LeCun et al. (1999): The MNIST Dataset Of Handwritten Digits (Images)

The MNIST dataset of handwritten digits, available from this page, has a training set of 60,000 examples, and a test set of 10,000 examples. It is a subset of a larger set available from NIST. The digits have been size-normalized and centered in a fixed-size image. It is a good database for people who want to try learning techniques and pattern recognition methods on real-world data while spending minimal efforts on preprocessing and formatting.
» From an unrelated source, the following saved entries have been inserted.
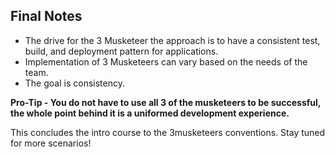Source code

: 
## Final Notes
* The drive for the 3 Musketeer the approach is to have a consistent test, build, and deployment pattern for applications. 
* Implementation of 3 Musketeers can vary based on the needs of the team. 
* The goal is consistency.

**Pro-Tip - You do not have to use all 3 of the musketeers to be successful, the whole point behind it is a uniformed development experience.**

This concludes the intro course to the 3musketeers conventions. Stay tuned for more scenarios! 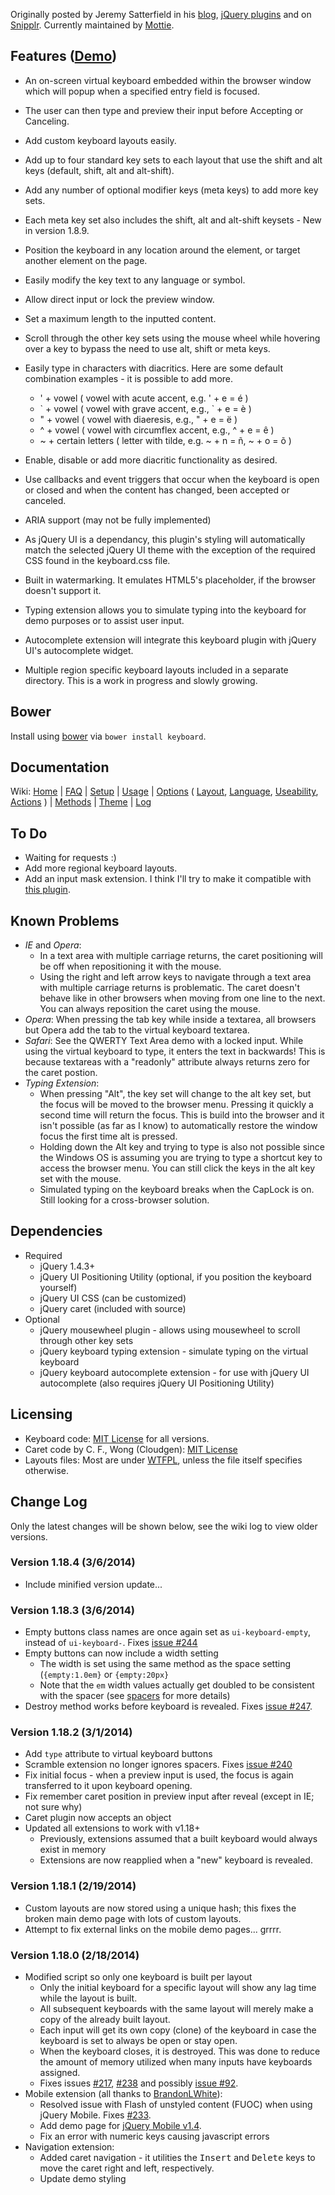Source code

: Originally posted by Jeremy Satterfield in his [blog](http://jsatt.blogspot.com/2010/01/on-screen-keyboard-widget-using-jquery.html), [jQuery plugins](http://plugins.jquery.com/project/virtual_keyboard) and on [Snipplr](http://snipplr.com/view/21577/virtual-keyboard-widget/). Currently maintained by [Mottie](https://github.com/Mottie/Keyboard).

## Features ([Demo](http://mottie.github.com/Keyboard/))

* An on-screen virtual keyboard embedded within the browser window which will popup when a specified entry field is focused.
* The user can then type and preview their input before Accepting or Canceling.
* Add custom keyboard layouts easily.
* Add up to four standard key sets to each layout that use the shift and alt keys (default, shift, alt and alt-shift).
* Add any number of optional modifier keys (meta keys) to add more key sets.
* Each meta key set also includes the shift, alt and alt-shift keysets - New in version 1.8.9.
* Position the keyboard in any location around the element, or target another element on the page.
* Easily modify the key text to any language or symbol.
* Allow direct input or lock the preview window.
* Set a maximum length to the inputted content.
* Scroll through the other key sets using the mouse wheel while hovering over a key to bypass the need to use alt, shift or meta keys.
* Easily type in characters with diacritics. Here are some default combination examples - it is possible to add more.

    * ' + vowel ( vowel with acute accent, e.g. ' + e = é )
    * \` + vowel ( vowel with grave accent, e.g., \` + e = è )
    * " + vowel ( vowel with diaeresis, e.g., " + e = ë )
    * ^ + vowel ( vowel with circumflex accent, e.g., ^ + e = ê )
    * ~ + certain letters ( letter with tilde, e.g. ~ + n = ñ, ~ + o = õ )

* Enable, disable or add more diacritic functionality as desired.
* Use callbacks and event triggers that occur when the keyboard is open or closed and when the content has changed, been accepted or canceled.
* ARIA support (may not be fully implemented)
* As jQuery UI is a dependancy, this plugin's styling will automatically match the selected jQuery UI theme with the exception of the required CSS found in the keyboard.css file.
* Built in watermarking. It emulates HTML5's placeholder, if the browser doesn't support it.
* Typing extension allows you to simulate typing into the keyboard for demo purposes or to assist user input.
* Autocomplete extension will integrate this keyboard plugin with jQuery UI's autocomplete widget.
* Multiple region specific keyboard layouts included in a separate directory. This is a work in progress and slowly growing.

## Bower

Install using [bower](https://github.com/bower/bower) via `bower install keyboard`.

## Documentation

Wiki: [Home](https://github.com/Mottie/Keyboard/wiki/Home) | [FAQ](https://github.com/Mottie/Keyboard/wiki/FAQ) | [Setup](https://github.com/Mottie/Keyboard/wiki/Setup) | [Usage](https://github.com/Mottie/Keyboard/wiki/Usage) | [Options](https://github.com/Mottie/Keyboard/wiki/Options) ( [Layout](https://github.com/Mottie/Keyboard/wiki/Layout), [Language](https://github.com/Mottie/Keyboard/wiki/Language), [Useability](https://github.com/Mottie/Keyboard/wiki/Useability), [Actions](https://github.com/Mottie/Keyboard/wiki/Actions) ) | [Methods](https://github.com/Mottie/Keyboard/wiki/Methods) | [Theme](https://github.com/Mottie/Keyboard/wiki/Theme) | [Log](https://github.com/Mottie/Keyboard/wiki/Log)

## To Do

* Waiting for requests :)
* Add more regional keyboard layouts.
* Add an input mask extension. I think I'll try to make it compatible with [this plugin](https://github.com/RobinHerbots/jquery.inputmask).

## Known Problems

* *IE* and *Opera*:
    * In a text area with multiple carriage returns, the caret positioning will be off when repositioning it with the mouse.
    * Using the right and left arrow keys to navigate through a text area with multiple carriage returns is problematic. The caret doesn't behave like in other browsers when moving from one line to the next. You can always reposition the caret using the mouse.
* *Opera*: When pressing the tab key while inside a textarea, all browsers but Opera add the tab to the virtual keyboard textarea.
* *Safari*: See the QWERTY Text Area demo with a locked input. While using the virtual keyboard to type, it enters the text in backwards! This is because textareas with a "readonly" attribute always returns zero for the caret postion.
* *Typing Extension*:
    * When pressing "Alt", the key set will change to the alt key set, but the focus will be moved to the browser menu. Pressing it quickly a second time will return the focus. This is build into the browser and it isn't possible (as far as I know) to automatically restore the window focus the first time alt is pressed.
    * Holding down the Alt key and trying to type is also not possible since the Windows OS is assuming you are trying to type a shortcut key to access the browser menu. You can still click the keys in the alt key set with the mouse.
    * Simulated typing on the keyboard breaks when the CapLock is on. Still looking for a cross-browser solution.

## Dependencies
* Required
    * jQuery 1.4.3+
    * jQuery UI Positioning Utility (optional, if you position the keyboard yourself)
    * jQuery UI CSS (can be customized)
    * jQuery caret (included with source)
* Optional
    * jQuery mousewheel plugin - allows using mousewheel to scroll through other key sets
    * jQuery keyboard typing extension - simulate typing on the virtual keyboard
    * jQuery keyboard autocomplete extension - for use with jQuery UI autocomplete (also requires jQuery UI Positioning Utility)

## Licensing

* Keyboard code: [MIT License](http://www.opensource.org/licenses/mit-license.php) for all versions.
* Caret code by C. F., Wong (Cloudgen): [MIT License](http://www.opensource.org/licenses/mit-license.php)
* Layouts files: Most are under [WTFPL](http://sam.zoy.org/wtfpl/), unless the file itself specifies otherwise.

## Change Log

Only the latest changes will be shown below, see the wiki log to view older versions.

### Version 1.18.4 (3/6/2014)

* Include minified version update...

### Version 1.18.3 (3/6/2014)

* Empty buttons class names are once again set as `ui-keyboard-empty`, instead of `ui-keyboard-`. Fixes [issue #244](https://github.com/Mottie/Keyboard/issues/244)
* Empty buttons can now include a width setting
  * The width is set using the same method as the space setting (`{empty:1.0em}` or `{empty:20px}`
  * Note that the `em` width values actually get doubled to be consistent with the spacer (see [spacers](https://github.com/Mottie/Keyboard/wiki/Layout#wiki-spacers) for more details)
* Destroy method works before keyboard is revealed. Fixes [issue #247](https://github.com/Mottie/Keyboard/issues/247).

### Version 1.18.2 (3/1/2014)

* Add `type` attribute to virtual keyboard buttons
* Scramble extension no longer ignores spacers. Fixes [issue #240](https://github.com/Mottie/Keyboard/issues/240)
* Fix initial focus - when a preview input is used, the focus is again transferred to it upon keyboard opening.
* Fix remember caret position in preview input after reveal (except in IE; not sure why)
* Caret plugin now accepts an object
* Updated all extensions to work with v1.18+
  * Previously, extensions assumed that a built keyboard would always exist in memory
  * Extensions are now reapplied when a "new" keyboard is revealed.

### Version 1.18.1 (2/19/2014)

* Custom layouts are now stored using a unique hash; this fixes the broken main demo page with lots of custom layouts.
* Attempt to fix external links on the mobile demo pages... grrrr.

### Version 1.18.0 (2/18/2014)

* Modified script so only one keyboard is built per layout
  * Only the initial keyboard for a specific layout will show any lag time while the layout is built.
  * All subsequent keyboards with the same layout will merely make a copy of the already built layout.
  * Each input will get its own copy (clone) of the keyboard in case the keyboard is set to always be open or stay open.
  * When the keyboard closes, it is destroyed. This was done to reduce the amount of memory utilized when many inputs have keyboards assigned.
  * Fixes issues [#217](https://github.com/Mottie/Keyboard/issues/217), [#238](https://github.com/Mottie/Keyboard/issues/238) and possibly [issue #92](https://github.com/Mottie/Keyboard/issues/92).
* Mobile extension (all thanks to [BrandonLWhite](https://github.com/BrandonLWhite)):
  * Resolved issue with Flash of unstyled content (FUOC) when using jQuery Mobile. Fixes [#233](https://github.com/Mottie/Keyboard/pull/233).
  * Add demo page for [jQuery Mobile v1.4](http://mottie.github.com/Keyboard/jquery-mobile-1.4.html).
  * Fix an error with numeric keys causing javascript errors
* Navigation extension:
  * Added caret navigation - it utilities the <kbd>Insert</kbd> and <kbd>Delete</kbd> keys to move the caret right and left, respectively.
  * Update demo styling
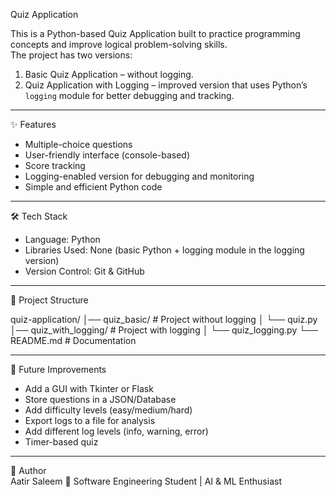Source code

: Quiz Application 

This is a Python-based Quiz Application built to practice programming concepts and improve logical problem-solving skills.  
The project has two versions:  

1. Basic Quiz Application – without logging.  
2. Quiz Application with Logging – improved version that uses Python’s `logging` module for better debugging and tracking.  

---

✨ Features  
- Multiple-choice questions  
- User-friendly interface (console-based)  
- Score tracking  
- Logging-enabled version for debugging and monitoring  
- Simple and efficient Python code  

---

🛠️ Tech Stack  
- Language: Python  
- Libraries Used: None (basic Python + logging module in the logging version)  
- Version Control: Git & GitHub  

---

📂 Project Structure  

quiz-application/
│── quiz_basic/ # Project without logging
│ └── quiz.py
│── quiz_with_logging/ # Project with logging
│ └── quiz_logging.py
└── README.md # Documentation


---

🚀 Future Improvements  
- Add a GUI with Tkinter or Flask
- Store questions in a JSON/Database  
- Add difficulty levels (easy/medium/hard)  
- Export logs to a file for analysis  
- Add different log levels (info, warning, error)  
- Timer-based quiz  

---

👤 Author  
Aatir Saleem
📍 Software Engineering Student | AI & ML Enthusiast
See http://yann.lecun.com/exdb/mnist for more information.

Note

The version that is offered here is identical to the four files distributed there, but has been converted into a single HDF5 file than can easily be read by PyMVPA.

Terms Of Use

Yann LeCun (Courant Institute, NYU) and Corinna Cortes (Google Labs, New York) hold the copyright of MNIST dataset, which is a derivative work from original NIST datasets. MNIST dataset is made available under the terms of the Creative Commons Attribution-Share Alike 3.0 license.

Download

A single hdf5 file containing entire MNIST dataset is available from

Requirements

  • HDF5 access facility.
  • PyMVPA 0.5 (or later) provides the h5load() function (utilizes H5PY package).

Instructions

>>> from mvpa2.suite import *
>>> filepath = os.path.join(pymvpa_datadbroot, 'mnist', "mnist.hdf5")
>>> datasets = h5load(filepath)
>>> train = datasets['train']
>>> test = datasets['test']
>>> print train
<Dataset: 60000x784@uint8, <sa: labels>>
>>> print test
<Dataset: 10000x784@uint8, <sa: labels>>
>>> # assign a mapper able to recreate 28x28 pixel image arrays
>>> test.a.mapper = FlattenMapper(shape=(28, 28))
>>> test.mapper.reverse(test).shape
(10000, 28, 28)

References

LeCun, Y., Bottou, L., Bengio, Y., and Haffner, P. (1998). Gradient-based learning applied to document recognition. Proceedings of the IEEE, 86, 2278–2324.